Especially in the selection of the processors that are to be integrated, a suitable architecture is needed that guarantees to fulfill the requirements of functional safety and is robust against cyber-attacks.
Fraunhofer IMS offers secured processor cores on the basis of the open RISC-V architecture. This command set architecture allows for the development of customer-specific special processors for safety and security an enables a high-level optimization of the cores into an application.
In contrast to fully proprietary solutions, these special processors are still supported by a great number of development environments and software packages (e.g. Eclipse IDE or GNU toolchain) due to the uniform command set. In addition, there can be high license fees for the use of other common controller cores (e.g. ARM-M2).
RISC-V for price-sensitive applications
Surface optimized implementations are available as base cores for price-sensitive applications in the industry. In these applications the task of the processor core is typically limited to a specific area, like regulating loops or the linearization of sensor data. These tasks can be solved cost-efficiently with a base core and a few specialized components (coprocessors or peripheral modules).

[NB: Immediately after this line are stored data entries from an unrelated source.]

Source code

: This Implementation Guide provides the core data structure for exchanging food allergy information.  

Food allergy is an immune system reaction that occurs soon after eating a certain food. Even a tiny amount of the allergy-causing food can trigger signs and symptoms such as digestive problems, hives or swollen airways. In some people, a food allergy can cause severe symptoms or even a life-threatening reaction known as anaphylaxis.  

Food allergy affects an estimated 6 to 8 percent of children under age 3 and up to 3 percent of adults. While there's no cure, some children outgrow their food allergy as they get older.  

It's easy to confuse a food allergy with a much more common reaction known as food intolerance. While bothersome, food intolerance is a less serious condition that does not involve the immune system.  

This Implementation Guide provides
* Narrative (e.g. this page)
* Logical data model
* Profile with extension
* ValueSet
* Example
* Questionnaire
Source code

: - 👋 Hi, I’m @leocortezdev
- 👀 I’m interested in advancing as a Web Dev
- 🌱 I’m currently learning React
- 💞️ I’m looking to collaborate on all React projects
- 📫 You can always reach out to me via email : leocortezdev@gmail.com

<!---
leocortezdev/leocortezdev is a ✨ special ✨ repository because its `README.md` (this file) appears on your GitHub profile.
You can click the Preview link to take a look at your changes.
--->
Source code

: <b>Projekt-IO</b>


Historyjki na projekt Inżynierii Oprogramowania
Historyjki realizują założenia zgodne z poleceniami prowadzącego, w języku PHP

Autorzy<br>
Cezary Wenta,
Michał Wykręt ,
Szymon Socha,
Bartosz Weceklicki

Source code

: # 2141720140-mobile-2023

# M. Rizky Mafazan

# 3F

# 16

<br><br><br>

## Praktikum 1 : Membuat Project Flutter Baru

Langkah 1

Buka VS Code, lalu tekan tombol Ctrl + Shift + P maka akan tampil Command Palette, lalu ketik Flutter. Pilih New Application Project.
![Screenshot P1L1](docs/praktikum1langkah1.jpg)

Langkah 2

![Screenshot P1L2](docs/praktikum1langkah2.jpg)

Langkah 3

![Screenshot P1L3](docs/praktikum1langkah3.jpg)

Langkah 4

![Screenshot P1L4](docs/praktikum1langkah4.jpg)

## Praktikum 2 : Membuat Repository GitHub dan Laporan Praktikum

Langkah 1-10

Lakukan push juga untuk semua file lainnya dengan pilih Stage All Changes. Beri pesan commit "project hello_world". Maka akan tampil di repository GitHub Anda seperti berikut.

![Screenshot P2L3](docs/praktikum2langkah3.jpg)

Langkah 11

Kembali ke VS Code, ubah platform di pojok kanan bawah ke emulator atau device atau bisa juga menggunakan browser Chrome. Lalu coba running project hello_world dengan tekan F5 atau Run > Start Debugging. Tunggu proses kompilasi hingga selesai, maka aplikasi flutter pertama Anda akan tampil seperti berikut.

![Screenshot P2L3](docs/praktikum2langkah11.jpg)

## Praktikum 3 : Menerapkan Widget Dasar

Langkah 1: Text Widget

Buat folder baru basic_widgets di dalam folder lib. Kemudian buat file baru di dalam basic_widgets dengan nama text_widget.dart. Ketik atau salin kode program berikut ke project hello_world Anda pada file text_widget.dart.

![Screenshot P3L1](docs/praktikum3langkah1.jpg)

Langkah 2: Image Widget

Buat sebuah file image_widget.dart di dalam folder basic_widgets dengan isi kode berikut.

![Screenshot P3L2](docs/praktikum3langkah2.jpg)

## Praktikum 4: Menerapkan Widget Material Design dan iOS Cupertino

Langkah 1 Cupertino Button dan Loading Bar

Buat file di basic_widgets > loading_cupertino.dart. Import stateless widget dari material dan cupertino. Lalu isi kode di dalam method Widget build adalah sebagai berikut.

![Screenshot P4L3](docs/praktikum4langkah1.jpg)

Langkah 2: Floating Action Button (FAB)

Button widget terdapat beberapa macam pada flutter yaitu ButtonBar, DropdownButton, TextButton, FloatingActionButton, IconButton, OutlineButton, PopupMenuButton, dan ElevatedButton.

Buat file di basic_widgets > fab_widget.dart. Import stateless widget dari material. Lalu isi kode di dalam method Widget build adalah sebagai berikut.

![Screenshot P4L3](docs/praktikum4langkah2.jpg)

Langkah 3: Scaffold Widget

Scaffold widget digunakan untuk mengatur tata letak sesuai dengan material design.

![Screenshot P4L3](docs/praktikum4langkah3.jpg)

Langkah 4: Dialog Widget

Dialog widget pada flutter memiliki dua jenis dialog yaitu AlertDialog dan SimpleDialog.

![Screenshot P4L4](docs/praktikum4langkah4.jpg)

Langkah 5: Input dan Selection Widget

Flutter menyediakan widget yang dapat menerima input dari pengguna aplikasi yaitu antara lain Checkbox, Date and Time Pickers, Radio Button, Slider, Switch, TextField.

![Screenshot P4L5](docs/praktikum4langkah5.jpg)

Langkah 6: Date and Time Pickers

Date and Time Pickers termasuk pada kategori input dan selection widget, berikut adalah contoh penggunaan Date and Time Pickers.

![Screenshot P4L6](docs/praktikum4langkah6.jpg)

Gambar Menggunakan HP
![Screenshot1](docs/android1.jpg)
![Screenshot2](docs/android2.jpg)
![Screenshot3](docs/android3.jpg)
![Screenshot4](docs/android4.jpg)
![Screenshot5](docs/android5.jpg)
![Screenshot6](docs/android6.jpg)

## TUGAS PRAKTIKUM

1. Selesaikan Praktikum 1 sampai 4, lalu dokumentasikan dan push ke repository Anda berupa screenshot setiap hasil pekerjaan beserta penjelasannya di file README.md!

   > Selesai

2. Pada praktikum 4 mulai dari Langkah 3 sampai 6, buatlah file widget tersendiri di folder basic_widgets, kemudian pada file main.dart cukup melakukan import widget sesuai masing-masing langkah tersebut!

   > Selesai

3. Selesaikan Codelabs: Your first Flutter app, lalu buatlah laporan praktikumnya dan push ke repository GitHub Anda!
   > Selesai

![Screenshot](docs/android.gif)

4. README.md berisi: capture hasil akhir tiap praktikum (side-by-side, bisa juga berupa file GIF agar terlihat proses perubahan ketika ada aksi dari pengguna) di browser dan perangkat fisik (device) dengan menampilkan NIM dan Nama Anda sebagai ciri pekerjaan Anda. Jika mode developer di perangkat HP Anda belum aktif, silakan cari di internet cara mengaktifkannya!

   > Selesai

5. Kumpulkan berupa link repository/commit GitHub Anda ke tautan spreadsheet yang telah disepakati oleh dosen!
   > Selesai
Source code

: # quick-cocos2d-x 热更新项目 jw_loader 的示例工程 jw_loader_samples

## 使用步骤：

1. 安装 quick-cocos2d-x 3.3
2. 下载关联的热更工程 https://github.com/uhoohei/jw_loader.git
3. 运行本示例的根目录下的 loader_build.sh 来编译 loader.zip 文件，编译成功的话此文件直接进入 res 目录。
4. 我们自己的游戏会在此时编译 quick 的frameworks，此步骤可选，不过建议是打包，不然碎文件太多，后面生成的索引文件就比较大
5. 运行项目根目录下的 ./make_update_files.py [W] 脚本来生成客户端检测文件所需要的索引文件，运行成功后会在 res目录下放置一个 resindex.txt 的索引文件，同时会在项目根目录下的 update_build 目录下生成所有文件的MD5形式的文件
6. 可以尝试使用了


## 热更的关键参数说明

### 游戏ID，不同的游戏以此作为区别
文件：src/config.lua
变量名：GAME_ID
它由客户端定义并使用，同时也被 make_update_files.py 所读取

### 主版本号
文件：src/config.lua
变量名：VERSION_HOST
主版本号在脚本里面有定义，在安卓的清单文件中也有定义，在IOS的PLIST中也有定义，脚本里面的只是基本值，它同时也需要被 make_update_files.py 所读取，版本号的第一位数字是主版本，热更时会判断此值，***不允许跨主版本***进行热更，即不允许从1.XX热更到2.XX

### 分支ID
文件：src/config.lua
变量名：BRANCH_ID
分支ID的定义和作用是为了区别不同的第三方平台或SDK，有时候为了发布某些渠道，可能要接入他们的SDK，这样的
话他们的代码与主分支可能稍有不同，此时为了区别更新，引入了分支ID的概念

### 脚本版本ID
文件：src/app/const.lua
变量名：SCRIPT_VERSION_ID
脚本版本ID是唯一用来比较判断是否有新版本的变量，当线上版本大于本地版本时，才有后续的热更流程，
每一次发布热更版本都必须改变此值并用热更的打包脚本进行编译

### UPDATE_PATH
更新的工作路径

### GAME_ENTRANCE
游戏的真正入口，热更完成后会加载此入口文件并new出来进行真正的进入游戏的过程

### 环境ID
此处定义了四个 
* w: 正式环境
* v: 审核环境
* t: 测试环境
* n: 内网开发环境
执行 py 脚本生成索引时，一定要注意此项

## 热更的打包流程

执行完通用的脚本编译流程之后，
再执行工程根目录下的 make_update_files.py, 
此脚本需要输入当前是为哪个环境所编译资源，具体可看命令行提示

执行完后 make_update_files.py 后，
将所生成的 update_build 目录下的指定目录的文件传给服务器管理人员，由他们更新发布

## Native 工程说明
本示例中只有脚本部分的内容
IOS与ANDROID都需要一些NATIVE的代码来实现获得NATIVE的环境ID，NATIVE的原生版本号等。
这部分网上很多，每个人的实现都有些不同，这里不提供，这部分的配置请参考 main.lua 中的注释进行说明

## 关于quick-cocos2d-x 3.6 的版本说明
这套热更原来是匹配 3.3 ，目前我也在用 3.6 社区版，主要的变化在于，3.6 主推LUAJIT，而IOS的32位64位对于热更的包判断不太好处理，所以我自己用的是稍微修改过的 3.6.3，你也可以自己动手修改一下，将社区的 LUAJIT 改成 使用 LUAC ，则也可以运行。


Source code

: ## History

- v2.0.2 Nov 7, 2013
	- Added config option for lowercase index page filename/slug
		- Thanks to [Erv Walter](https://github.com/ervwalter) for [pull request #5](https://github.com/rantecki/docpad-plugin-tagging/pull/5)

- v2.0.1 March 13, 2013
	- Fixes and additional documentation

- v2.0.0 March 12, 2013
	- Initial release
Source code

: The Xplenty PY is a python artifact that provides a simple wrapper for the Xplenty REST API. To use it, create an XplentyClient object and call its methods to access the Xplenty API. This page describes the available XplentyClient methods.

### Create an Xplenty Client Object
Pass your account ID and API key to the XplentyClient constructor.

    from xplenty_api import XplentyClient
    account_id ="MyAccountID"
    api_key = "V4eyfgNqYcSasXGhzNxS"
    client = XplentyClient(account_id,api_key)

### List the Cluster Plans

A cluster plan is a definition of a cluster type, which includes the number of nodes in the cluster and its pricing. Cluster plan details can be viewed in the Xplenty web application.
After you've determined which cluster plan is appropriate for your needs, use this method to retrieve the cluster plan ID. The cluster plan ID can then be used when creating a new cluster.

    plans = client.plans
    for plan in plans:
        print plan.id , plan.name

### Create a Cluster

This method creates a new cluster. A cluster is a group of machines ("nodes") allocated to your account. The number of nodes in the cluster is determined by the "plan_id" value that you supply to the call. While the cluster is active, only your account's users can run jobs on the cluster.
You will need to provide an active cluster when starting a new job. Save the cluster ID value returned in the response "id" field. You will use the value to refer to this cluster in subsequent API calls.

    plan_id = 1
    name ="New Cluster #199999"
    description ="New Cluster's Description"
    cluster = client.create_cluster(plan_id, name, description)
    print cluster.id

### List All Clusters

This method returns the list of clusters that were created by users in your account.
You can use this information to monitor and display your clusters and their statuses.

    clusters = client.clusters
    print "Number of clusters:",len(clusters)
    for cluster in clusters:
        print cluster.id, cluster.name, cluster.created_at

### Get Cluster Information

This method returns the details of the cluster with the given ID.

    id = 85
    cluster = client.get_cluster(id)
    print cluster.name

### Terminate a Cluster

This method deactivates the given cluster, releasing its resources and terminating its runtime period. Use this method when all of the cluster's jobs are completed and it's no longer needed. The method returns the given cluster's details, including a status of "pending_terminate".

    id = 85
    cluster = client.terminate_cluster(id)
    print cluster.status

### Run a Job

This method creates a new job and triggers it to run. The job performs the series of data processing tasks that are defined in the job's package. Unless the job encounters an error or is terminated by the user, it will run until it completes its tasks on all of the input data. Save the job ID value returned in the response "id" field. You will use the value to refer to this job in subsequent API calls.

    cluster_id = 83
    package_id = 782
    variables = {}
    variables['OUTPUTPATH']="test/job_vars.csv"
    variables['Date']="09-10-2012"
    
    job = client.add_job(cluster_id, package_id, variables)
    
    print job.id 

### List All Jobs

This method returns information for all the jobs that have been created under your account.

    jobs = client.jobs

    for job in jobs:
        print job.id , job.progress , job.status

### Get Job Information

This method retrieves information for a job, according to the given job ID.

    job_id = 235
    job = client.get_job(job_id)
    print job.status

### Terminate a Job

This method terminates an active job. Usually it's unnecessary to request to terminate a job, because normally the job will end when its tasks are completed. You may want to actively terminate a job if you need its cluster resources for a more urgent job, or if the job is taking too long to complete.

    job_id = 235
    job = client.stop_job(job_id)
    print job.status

In these base cores the additional modules for cyber safety, for example secure key memory, crypto accelerators, or manipulation and firmware protection, can be integrated. Fraunhofer IMS offers adapted solutions for trustworthy hardware platforms (secure key memory).
Integrated safety and security functionality
Through the integration of monitoring functions and the redundant interpretation of critical parts of the circuit the use in fail-safe, SIL-certified systems up to SIL3 or ASIL D can be supported.
Secure key memory serves the protection of cryptographic material from manipulation or unauthorized read out. Alternatively, the key material can be extracted directly from the material properties of the manufactured chip, which is called a “Physical Unclonable Function” (PUF).